Présenté comme « un geste authentiquement haussmannien reprenant tous les codes de l'architecture bordelaise du 18e siècle », Canopia sera aussi « un jardin commercial » mêlant 350 arbres et une offre commerciale aussi pléthorique qu'attractive. « Le commerce est un véritable outil de rénovation urbaine », martèle ainsi Maurice Bansay, le président et fondateur d'Apsys, un aménageur spécialisé dans les programmes ambitieux de ce type. « Nous nous projetons dans le temps long et nous aurons réussi Canopia si le quartier est accepté et apprécie par les Bordelais », ajoute-t-il en tant que propriétaire et gestionnaire de l'intégralité des surfaces.

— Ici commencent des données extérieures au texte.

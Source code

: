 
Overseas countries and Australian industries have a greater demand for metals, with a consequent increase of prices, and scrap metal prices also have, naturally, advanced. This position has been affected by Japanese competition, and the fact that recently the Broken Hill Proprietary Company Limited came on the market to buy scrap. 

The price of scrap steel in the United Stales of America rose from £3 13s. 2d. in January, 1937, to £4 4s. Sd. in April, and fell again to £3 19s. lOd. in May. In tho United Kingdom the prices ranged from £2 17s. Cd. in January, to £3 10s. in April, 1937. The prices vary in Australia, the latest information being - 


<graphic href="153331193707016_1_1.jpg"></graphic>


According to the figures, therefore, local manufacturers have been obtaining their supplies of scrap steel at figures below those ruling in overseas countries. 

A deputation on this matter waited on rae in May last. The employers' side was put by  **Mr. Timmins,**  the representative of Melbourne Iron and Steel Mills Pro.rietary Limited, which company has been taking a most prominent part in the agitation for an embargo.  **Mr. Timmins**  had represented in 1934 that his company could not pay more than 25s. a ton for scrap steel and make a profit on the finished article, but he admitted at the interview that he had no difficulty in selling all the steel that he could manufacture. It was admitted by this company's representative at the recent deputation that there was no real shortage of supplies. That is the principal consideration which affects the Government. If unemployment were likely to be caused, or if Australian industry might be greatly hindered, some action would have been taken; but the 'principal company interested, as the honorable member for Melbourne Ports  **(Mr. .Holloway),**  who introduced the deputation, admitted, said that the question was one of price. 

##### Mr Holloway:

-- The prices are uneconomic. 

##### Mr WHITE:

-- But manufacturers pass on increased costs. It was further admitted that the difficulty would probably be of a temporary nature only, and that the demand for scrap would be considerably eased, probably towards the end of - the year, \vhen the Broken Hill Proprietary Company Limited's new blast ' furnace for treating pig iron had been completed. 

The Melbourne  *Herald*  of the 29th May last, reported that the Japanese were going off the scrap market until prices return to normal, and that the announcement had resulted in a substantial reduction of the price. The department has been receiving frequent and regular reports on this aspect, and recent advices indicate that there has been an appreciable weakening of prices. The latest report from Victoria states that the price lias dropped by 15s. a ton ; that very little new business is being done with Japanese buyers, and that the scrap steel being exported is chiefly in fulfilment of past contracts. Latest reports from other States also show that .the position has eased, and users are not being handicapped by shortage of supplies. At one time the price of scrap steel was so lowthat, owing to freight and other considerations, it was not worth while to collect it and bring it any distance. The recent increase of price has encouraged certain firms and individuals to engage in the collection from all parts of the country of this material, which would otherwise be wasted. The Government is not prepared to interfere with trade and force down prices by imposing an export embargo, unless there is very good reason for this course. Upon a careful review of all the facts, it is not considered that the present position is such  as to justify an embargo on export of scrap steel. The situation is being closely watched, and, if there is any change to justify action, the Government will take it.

Apsys a donc théoriquement et juridiquement toute latitude pour choisir les enseignes qui s'installeront à Canopia. Mais pour se faire accepter, mieux vaut ne pas se mettre les voisins à dos, particulièrement le tissu économique. À la demande de la mairie, Apsys a donc créé dès 2021 un « comité des enseignes » associant la CCI Bordeaux Gironde, la Chambre des métiers et de l'artisanat et l'établissement public d'aménagement Bordeaux Euratlantique. « C'est une démarche unique parce qu'elle est très participative et intervient très en amont du projet », présente François Agache, le directeur général développement et opérations d'Apsys.